- _Input material_
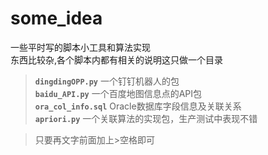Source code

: # some_idea
一些平时写的脚本小工具和算法实现  
东西比较杂,各个脚本内都有相关的说明这只做一个目录  


>**`dingdingOPP.py`**       一个钉钉机器人的包   
>**`baidu_API.py`**           一个百度地图信息点的API包  
>**`ora_col_info.sql`**       Oracle数据库字段信息及关联关系  
>**`apriori.py`**             一个关联算法的实现包，生产测试中表现不错


> 只要再文字前面加上>空格即可  
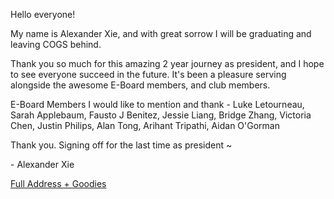 <!--
	Title: 			  Alexander Xie - Presidental Farewell
	Description:	It's been a pleasure being the president of COGS.
	Date:		      May 9, 2022
	Image:			  assets/images/banner.png
	Authors: 		  Alexander Xie
	Tags:			    Club, Article
-->

Hello everyone!

My name is Alexander Xie, and with great sorrow I will be graduating and leaving COGS behind.

Thank you so much for this amazing 2 year journey as president, and I hope to see everyone succeed in the future. It's been a pleasure serving alongside the awesome E-Board members, and club members.

E-Board Members I would like to mention and thank - Luke Letourneau, Sarah Applebaum, Fausto J Benitez, Jessie Liang, Bridge Zhang, Victoria Chen, Justin Philips, Alan Tong, Arihant Tripathi, Aidan O'Gorman


Thank you.
Signing off for the last time as president ~

\- Alexander Xie

[Full Address + Goodies](https://docs.google.com/document/d/12l3mInnMMaNo8qT7ECLDOx-AeL2NKEs8Uuzeciwevvw/edit?usp=sharing)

- _Task goal_
Show the lines of the data that hold the word "pleasure".

- _Result of this task_
	Description:	It's been a pleasure being the president of COGS.
Thank you so much for this amazing 2 year journey as president, and I hope to see everyone succeed in the future. It's been a pleasure serving alongside the awesome E-Board members, and club members.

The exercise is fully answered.